▶ _Input records_:

[Start of section]

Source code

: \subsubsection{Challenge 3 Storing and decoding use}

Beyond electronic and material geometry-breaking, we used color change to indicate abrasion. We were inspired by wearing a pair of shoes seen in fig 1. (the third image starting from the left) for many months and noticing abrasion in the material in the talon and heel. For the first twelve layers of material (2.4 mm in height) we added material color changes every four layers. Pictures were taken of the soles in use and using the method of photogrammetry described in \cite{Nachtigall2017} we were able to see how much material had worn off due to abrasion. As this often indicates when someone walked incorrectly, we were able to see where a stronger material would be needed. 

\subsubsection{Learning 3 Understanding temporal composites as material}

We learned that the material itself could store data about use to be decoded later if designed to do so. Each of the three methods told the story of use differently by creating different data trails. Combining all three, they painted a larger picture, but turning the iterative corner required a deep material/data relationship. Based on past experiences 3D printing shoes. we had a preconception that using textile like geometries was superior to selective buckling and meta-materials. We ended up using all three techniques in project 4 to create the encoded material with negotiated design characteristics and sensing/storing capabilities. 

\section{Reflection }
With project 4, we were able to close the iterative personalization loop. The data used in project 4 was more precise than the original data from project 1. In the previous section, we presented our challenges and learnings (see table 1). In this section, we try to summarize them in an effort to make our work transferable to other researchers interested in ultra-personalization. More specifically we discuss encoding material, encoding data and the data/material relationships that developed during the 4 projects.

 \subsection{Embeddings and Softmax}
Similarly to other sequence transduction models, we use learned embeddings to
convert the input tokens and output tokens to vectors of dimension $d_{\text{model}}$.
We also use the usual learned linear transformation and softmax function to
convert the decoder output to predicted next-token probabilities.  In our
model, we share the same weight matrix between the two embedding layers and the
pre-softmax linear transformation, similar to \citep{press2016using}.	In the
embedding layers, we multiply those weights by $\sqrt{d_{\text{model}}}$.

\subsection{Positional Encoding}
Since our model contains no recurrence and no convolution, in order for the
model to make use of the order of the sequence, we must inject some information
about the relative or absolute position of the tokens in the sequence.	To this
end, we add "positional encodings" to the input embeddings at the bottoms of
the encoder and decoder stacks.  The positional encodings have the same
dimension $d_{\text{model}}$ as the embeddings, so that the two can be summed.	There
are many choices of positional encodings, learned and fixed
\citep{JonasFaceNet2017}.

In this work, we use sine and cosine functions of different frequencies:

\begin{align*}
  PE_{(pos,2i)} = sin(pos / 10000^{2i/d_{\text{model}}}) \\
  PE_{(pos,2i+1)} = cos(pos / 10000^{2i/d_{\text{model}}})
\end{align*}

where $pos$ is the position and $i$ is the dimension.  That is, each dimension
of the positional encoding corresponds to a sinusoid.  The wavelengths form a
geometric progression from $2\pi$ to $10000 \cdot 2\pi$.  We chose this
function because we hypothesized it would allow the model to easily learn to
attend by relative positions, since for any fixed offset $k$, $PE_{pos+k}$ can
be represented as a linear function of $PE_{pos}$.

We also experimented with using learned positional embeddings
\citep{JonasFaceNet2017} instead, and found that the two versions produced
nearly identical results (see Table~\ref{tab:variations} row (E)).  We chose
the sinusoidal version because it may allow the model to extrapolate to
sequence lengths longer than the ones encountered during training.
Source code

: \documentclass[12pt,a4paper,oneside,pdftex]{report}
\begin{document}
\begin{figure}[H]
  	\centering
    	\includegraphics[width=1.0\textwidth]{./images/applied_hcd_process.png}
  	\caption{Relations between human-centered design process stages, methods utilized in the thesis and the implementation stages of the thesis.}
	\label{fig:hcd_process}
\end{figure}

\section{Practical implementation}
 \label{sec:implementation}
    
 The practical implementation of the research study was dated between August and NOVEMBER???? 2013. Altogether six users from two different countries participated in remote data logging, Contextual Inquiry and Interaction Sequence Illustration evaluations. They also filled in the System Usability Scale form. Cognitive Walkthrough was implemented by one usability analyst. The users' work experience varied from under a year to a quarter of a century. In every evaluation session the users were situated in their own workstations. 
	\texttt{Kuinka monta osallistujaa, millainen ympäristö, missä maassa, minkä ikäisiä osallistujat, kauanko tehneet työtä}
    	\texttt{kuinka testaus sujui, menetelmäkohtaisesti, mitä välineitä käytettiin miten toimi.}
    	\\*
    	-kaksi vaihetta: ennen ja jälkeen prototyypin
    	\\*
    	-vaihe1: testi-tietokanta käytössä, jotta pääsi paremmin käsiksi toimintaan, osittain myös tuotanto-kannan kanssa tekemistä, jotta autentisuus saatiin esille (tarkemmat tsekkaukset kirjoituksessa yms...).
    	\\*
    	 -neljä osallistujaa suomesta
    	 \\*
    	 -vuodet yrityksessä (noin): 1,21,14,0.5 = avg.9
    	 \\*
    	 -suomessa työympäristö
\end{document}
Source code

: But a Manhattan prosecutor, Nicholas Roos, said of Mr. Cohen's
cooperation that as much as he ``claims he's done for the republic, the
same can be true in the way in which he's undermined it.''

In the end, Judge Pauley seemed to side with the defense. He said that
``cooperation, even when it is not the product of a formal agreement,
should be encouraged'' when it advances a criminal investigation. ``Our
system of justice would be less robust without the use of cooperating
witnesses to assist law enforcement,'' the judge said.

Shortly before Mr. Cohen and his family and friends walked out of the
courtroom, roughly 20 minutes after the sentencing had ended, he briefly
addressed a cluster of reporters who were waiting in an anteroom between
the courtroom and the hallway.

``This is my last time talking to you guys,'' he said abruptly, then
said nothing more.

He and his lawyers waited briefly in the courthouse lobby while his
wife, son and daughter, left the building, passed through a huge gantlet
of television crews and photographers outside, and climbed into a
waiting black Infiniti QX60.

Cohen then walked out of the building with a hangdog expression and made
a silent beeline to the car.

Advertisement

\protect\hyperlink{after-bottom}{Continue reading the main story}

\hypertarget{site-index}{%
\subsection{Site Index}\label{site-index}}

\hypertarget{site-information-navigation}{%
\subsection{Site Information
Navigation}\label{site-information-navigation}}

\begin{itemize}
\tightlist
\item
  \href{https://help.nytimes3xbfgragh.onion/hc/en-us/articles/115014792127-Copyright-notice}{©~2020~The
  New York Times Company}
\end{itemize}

[End of section]

▶ _Task instructions_: Count how many lines above carry the word "label". Only the number is required.

▶ _Task response_: 4